Credit unions so far are holding their own. In 2015, they lent 8% of US mortgages, up from about half that in 2010.
Before applauding, though, recognize that credit unions face big challenges when it comes to just maintaining the current market share as mortgages become more digital and much, much faster. More on this below.
So, why have non banks grabbed so much market share, so quickly? Mainly because money center banks have largely pulled out of the mortgage market and it’s the non-banks that have nimbly moved to fill the void.
Many money center banks pulled out for two reasons. They were blindsided by the tidal wave of defaults on home mortgages in Great Recession. Maybe five million homes were foreclosed on. Big banks lost a lot of money – and a lot of positive reputation – in the meltdown. Many bankers accordingly resolved to get out of issuing home mortgages.
Enter the Consumer Financial Protection Bureau which sent more big banks running away. In their minds, the CFPB was anti bank, hostile, capricious and just bad news for mortgage lenders – so why make home loans?

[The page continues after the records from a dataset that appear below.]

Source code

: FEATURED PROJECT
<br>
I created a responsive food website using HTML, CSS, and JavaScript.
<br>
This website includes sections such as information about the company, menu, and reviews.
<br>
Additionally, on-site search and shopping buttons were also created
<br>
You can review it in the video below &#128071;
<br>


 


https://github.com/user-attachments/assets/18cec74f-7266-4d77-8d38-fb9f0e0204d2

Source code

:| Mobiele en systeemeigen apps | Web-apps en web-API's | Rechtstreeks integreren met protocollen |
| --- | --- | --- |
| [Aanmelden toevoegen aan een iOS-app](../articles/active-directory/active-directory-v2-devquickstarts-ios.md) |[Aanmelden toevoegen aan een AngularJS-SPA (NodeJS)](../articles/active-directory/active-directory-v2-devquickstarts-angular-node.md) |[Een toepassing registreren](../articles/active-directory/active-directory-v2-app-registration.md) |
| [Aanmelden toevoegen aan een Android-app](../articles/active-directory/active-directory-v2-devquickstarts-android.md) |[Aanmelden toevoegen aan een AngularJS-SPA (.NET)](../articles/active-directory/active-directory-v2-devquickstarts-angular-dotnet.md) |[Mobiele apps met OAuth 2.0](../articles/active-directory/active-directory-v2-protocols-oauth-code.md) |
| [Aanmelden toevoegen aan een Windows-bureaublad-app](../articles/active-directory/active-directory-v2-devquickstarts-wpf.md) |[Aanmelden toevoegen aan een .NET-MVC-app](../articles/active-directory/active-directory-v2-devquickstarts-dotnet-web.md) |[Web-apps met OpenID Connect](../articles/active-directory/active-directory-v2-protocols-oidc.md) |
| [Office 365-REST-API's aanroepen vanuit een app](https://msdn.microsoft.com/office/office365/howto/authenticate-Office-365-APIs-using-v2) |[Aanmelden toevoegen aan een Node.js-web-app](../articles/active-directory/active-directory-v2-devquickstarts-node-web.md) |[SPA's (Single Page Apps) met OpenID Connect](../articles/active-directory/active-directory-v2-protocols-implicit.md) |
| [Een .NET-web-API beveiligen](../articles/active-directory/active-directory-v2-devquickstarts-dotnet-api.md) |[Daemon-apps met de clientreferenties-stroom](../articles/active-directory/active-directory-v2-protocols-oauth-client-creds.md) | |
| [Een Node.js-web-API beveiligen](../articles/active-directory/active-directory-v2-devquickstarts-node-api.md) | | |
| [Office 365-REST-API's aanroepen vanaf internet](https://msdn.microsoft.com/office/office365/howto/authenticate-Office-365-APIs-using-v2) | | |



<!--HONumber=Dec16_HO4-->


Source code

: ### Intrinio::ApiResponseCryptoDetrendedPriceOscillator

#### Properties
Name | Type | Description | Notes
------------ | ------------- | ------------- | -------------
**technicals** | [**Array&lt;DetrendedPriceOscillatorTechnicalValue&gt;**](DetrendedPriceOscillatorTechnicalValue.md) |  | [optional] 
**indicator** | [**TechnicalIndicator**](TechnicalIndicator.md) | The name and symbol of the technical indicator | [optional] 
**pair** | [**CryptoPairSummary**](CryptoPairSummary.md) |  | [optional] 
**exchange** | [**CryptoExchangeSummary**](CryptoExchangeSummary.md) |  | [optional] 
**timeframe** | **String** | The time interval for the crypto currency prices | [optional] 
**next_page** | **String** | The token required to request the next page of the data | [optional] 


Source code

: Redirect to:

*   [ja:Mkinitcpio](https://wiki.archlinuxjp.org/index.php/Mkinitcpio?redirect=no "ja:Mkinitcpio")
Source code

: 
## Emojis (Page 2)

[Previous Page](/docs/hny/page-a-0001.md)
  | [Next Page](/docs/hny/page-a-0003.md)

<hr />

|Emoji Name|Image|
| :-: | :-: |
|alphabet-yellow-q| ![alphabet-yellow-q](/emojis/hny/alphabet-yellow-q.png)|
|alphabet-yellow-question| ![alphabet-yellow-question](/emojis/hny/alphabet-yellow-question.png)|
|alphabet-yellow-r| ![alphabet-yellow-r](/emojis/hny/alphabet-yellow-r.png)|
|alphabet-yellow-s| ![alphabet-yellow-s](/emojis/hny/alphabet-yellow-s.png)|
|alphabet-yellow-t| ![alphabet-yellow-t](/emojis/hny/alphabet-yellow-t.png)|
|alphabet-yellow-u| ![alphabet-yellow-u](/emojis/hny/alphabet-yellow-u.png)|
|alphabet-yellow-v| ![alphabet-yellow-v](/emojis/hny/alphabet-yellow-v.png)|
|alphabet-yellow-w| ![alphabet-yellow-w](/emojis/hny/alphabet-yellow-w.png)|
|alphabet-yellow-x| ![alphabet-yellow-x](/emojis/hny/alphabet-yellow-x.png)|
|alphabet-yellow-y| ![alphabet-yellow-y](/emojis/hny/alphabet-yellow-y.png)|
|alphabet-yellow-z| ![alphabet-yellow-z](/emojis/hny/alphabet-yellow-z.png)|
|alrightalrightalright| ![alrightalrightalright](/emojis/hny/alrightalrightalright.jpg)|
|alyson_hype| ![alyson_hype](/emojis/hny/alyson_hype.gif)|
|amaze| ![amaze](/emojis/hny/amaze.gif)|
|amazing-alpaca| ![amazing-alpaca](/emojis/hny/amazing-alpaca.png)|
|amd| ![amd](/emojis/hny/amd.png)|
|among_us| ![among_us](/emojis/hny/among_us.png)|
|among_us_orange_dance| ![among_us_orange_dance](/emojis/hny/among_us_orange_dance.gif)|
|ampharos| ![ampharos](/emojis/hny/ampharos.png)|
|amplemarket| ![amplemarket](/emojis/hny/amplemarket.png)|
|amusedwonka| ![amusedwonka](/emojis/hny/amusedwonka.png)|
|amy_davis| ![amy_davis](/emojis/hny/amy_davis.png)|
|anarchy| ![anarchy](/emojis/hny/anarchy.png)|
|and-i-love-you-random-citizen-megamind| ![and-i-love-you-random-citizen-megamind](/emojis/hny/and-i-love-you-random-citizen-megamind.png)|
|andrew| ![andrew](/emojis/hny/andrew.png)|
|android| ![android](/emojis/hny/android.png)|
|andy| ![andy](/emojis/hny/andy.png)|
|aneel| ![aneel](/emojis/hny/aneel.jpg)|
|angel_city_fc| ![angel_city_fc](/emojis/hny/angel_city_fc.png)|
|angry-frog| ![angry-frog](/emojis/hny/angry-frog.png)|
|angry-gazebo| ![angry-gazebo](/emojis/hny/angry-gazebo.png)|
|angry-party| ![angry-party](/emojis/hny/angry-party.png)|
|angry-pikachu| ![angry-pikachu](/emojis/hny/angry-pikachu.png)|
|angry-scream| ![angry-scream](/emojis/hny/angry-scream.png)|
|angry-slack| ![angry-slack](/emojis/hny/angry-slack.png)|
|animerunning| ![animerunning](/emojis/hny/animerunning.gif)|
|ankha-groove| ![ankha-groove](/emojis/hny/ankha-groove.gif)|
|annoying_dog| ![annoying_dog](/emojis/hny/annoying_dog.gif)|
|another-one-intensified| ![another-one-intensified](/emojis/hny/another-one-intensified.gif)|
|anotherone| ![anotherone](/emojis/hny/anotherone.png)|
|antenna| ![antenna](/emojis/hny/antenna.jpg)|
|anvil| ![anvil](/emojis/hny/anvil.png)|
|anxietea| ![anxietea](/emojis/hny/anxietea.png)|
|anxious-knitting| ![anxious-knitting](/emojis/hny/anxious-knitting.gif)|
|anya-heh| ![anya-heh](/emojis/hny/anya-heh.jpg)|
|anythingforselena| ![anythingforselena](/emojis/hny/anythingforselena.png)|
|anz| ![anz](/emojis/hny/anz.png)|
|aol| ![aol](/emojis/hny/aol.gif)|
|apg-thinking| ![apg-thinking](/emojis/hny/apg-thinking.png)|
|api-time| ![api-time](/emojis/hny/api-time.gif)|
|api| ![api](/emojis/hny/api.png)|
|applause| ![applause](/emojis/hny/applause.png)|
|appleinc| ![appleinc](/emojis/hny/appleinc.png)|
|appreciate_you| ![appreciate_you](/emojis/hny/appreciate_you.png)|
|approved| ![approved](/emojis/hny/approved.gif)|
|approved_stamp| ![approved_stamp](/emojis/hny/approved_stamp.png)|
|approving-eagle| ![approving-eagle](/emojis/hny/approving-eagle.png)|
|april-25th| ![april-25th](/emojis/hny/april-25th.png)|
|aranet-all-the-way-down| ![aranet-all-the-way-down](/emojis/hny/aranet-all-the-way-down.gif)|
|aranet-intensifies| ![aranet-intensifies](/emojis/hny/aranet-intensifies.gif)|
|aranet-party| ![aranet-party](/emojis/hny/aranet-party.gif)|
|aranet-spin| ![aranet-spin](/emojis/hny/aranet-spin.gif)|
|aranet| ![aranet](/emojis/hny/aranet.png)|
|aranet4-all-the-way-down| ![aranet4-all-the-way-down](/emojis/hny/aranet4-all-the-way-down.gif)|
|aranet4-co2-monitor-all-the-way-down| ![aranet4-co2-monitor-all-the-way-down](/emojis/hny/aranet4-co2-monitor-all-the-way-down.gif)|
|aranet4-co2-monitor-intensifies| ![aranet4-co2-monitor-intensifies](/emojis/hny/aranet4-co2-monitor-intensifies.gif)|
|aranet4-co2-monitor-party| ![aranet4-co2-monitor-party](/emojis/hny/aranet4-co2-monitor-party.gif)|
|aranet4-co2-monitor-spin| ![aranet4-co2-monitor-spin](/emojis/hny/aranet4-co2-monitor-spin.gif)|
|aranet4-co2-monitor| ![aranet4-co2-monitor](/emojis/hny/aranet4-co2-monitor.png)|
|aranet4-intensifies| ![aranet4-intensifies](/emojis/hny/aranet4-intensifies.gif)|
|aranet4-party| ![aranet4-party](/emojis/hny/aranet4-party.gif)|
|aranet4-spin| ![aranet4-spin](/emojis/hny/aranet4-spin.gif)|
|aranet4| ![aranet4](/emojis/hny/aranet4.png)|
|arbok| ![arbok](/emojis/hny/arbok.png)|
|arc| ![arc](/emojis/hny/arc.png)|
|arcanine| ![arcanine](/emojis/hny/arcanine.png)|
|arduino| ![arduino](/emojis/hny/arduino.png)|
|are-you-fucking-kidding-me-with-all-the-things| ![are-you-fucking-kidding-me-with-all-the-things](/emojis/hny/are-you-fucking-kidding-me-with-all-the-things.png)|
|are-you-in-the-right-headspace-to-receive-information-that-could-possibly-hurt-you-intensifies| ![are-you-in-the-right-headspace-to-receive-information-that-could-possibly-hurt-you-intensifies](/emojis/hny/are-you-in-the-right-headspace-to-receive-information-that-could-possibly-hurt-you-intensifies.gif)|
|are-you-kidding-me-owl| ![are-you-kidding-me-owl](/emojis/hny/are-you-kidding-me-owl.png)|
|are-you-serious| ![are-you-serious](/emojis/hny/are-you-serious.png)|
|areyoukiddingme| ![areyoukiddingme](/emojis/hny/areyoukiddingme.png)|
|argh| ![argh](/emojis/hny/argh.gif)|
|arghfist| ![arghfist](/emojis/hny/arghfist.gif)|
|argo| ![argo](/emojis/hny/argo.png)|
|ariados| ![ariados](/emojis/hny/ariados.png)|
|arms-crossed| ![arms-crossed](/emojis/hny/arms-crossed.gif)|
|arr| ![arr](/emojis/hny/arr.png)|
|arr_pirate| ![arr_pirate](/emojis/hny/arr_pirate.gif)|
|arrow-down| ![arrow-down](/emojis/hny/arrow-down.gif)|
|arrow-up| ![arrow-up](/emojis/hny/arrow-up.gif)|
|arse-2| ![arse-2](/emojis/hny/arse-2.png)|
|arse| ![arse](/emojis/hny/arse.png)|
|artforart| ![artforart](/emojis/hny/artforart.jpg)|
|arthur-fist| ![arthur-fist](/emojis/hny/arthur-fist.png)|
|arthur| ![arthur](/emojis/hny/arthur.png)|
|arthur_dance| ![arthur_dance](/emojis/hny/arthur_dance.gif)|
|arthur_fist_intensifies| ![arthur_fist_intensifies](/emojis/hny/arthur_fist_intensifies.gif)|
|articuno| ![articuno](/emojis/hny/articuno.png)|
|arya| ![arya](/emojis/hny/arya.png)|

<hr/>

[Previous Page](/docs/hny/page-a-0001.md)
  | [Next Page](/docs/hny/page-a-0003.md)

That set the stage for the rise of non banks which plainly saw there are many, many consumers who have gained more confidence shopping online, they also became more comfortable applying for credit cards, car loans, and, eventually, yes, home mortgages online.
Non banks also have higher tolerance for consumers with less than perfect credit than do big banks and many credit unions. Most non banks also have found ways to live with, or avoid, the CFPB. And – crucially – they are pioneering and perfecting home mortgage processes that are essentially totally digital.
That means much lower loan origination costs.
It also means much, much faster processing, Quicken, for instance, has a “Rocket Mortgage” — where approval can be had in minutes. Not weeks. Not days. Minutes.
How many credit unions can match that – and know that this kind of speed is becoming crucial to holding onto a chunk of the mortgage market.
BMW and Mercedes can finance and roll a new car with $50,000 in paper in a matter of minutes and that car loses 20% of its value in the first year.
A house, in most markets, is very unlikely to depreciate.
Can credit unions match what the car companies and non banks can do in terms of speed?
A survey of banks and credit unions by Fairfax VA consulting firm CC Pace offered worrisome news. Some 80% of respondents said they were not even halfway there to being able to offer a fully digital mortgage experience. Said CC Pace: “Everyone recognized that this is where the future lies, but many owned up to the fact that they have barely begun the process.”
Keith Kemph, a CC Pace consultant, noted that credit unions have particular – and particularly troubling – challenges and may in fact now be falling behind even community banks in the battle to stay relevant against non banks. Kemph said credit unions “have not been as agile in the marketplace,” especially as the marketplace changes.
And he said “they are still plagued with technology challenges that limit their ability to grow without increasing their overall operating costs.”
Bottomline: there are big opportunities in the home mortgage market especially for credit unions. But credit unions may also lose this market unless they adapt to the changes that are transforming it – especially the push into digital mortgages.